Petani itu berkata, “Baiklah, kalau Anda mengatakan demikian. Sebetulnya, saya selalu memerhatikan apa yang keluar dari kebun ini, lalu saya menyedekahkan sepertiganya, sepertiga berikutnya saya makan bersama keluarga saya, dan sepertiga lagi saya kembalikan (untuk modal cocok tanam)….”
(HR Muslim (8/222, 223)
Perhatikan petunjuk yang diberikan melalui utusan Nya. Bahwa untuk menggapai kesejahteraan dan mendapat berkah serta karunia dari Allah melalui pemberian rezekinya, maka manusia hendaknya melakukan hal :
- Sedekahkan dari apa yang dihasilkan. Tertulis bahwa porsi ideal adalah sepertiga dari pendapatan.

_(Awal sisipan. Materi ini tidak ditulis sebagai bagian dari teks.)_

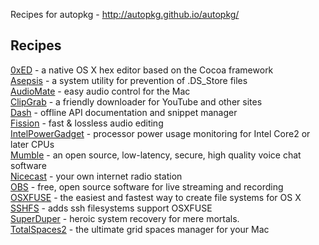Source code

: Recipes for autopkg - http://autopkg.github.io/autopkg/
## Recipes
[0xED](http://www.suavetech.com/0xed/0xed.html) - a native OS X hex editor based on the Cocoa framework<br />
[Asepsis](http://asepsis.binaryage.com) - a system utility for prevention of .DS_Store files<br />
[AudioMate](http://audiomateapp.com) - easy audio control for the Mac<br />
[ClipGrab](http://clipgrab.org) - a friendly downloader for YouTube and other sites<br />
[Dash](http://kapeli.com/dash) - offline API documentation and snippet manager<br />
[Fission](http://rogueamoeba.com/fission) - fast &amp; lossless audio editing<br />
[IntelPowerGadget](https://software.intel.com/en-us/articles/intel-power-gadget-20) - processor power usage monitoring for Intel Core2 or later CPUs<br />
[Mumble](http://wiki.mumble.info/wiki/Main_Page) - an open source, low-latency, secure, high quality voice chat software<br />
[Nicecast](http://rogueamoeba.com/nicecast) - your own internet radio station<br />
[OBS](https:obsproject.com) - free, open source software for live streaming and recording<br />
[OSXFUSE](https://osxfuse.github.io) - the easiest and fastest way to create file systems for OS X<br />
[SSHFS](https://osxfuse.github.io) - adds ssh filesystems support  OSXFUSE<br />
[SuperDuper](http://www.shirt-pocket.com/SuperDuper/SuperDuperDescription.html) - heroic system recovery for mere mortals.<br />
[TotalSpaces2](http://totalspaces.binaryage.com) - the ultimate grid spaces manager for your Mac<br />
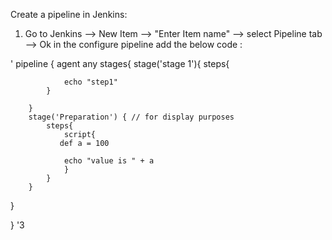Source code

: Create a pipeline in Jenkins:
1. Go to Jenkins --> New Item --> "Enter Item name" --> select Pipeline tab --> Ok
in the configure pipeline add the below code :

'
pipeline {
    agent any
    stages{
        stage('stage 1'){
            steps{
                
                echo "step1"
            }
          
        }
        stage('Preparation') { // for display purposes
            steps{
                script{
               def a = 100

                echo "value is " + a
                }
            }
        }
   }
  
}
'3
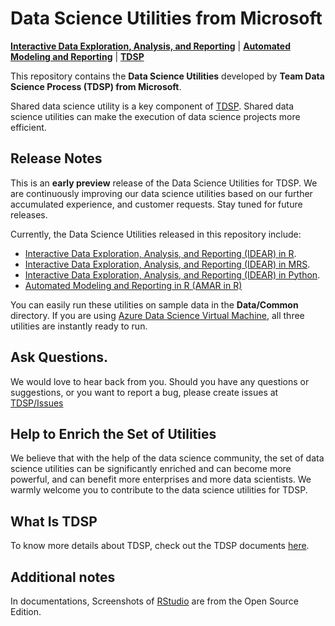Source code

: # Data Science Utilities from Microsoft

[**Interactive Data Exploration, Analysis, and Reporting**](DataScienceUtilities/DataReport-Utils/) | [**Automated Modeling and Reporting**](DataScienceUtilities/Modeling/) | [**TDSP**](https://docs.microsoft.com/en-us/azure/machine-learning/team-data-science-process/overview)

This repository contains the **Data Science Utilities** developed by **Team Data Science Process (TDSP) from Microsoft**. 

Shared data science utility is a key component of [TDSP](https://docs.microsoft.com/en-us/azure/machine-learning/team-data-science-process/overview). Shared data science utilities can make the execution of data science projects more efficient. 

## Release Notes

This is an **early preview** release of the Data Science Utilities for TDSP. We are continuously improving our data science utilities based on our further accumulated experience, and customer requests. Stay tuned for future releases. 

Currently, the Data Science Utilities released in this repository include:

- [Interactive Data Exploration, Analysis, and Reporting (IDEAR) in R](DataScienceUtilities/DataReport-Utils/R).
- [Interactive Data Exploration, Analysis, and Reporting (IDEAR) in MRS](DataScienceUtilities/DataReport-Utils/MRS).
- [Interactive Data Exploration, Analysis, and Reporting (IDEAR) in Python](DataScienceUtilities/DataReport-Utils/Python).
- [Automated Modeling and Reporting in R (AMAR in R)](DataScienceUtilities/Modeling/)

You can easily run these utilities on sample data in the **Data/Common** directory. If you are using [Azure Data Science Virtual Machine](https://azure.microsoft.com/en-us/marketplace/partners/microsoft-ads/standard-data-science-vm/), all three utilities are instantly ready to run. 

## Ask Questions. 

We would love to hear back from you. Should you have any questions or suggestions, or you want to report a bug, please create issues at [TDSP/Issues](https://github.com/Azure/Azure-TDSP-Utilities/issues)

## Help to Enrich the Set of Utilities
We believe that with the help of the data science community, the set of data science utilities can be significantly enriched and can become more powerful, and can benefit more enterprises and more data scientists. We warmly welcome you to contribute to the data science utilities for TDSP.

## What Is TDSP
To know more details about TDSP, check out the TDSP documents [here](https://aka.ms/tdsp).

## Additional notes
In documentations, Screenshots of [RStudio](https://www.rstudio.com/) are from the Open Source Edition.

Contoh diatas merupakan dari hasil kebunnya. Misalkan sebuah kebun 1 ton jagung, maka sekitar 333 kg nya disedekahkan.
- Sepertiganya lagi adalah digunakan untuk keluarganya. Artinya digunakan sendiri baik berupa barang jadi atau dijual lagi untuk keperluan rumah tangga.
- Nah sepertiga terakhir adalah untuk ditanamkan kembali. Ini bisa berupa : investasi modal kerja, penelitian, menggarap peluang bisnis lain, belajar atau mengambil pelatihan untuk meningkatkan kemampuan/kompetensi maupun hal lainnya.
Ternyata memang, sedekah itu tidaklah menambah miskin, justru akan menambah rezeki kita. Mustahil apa yang disampaikan Allah melalui rasul Nya itu dusta, karena sudah jelas adalah petunjuk untuk umatnya. Dilain pihak, petunjuk diatas mengedepankan juga pentingnya berinvestasi kembali entah dalam bentuk investasi nyata (menambah modal, menggarap peluang baru) atau investasi intangible (belajar, kuliah, ikut pelatihan, meningkatkan kompetensi dll).
Jadi, rumus menabung membuat sejahtera itu sudah ‘out date’. Yang benar adalah investasi + sedekah = sejahtera.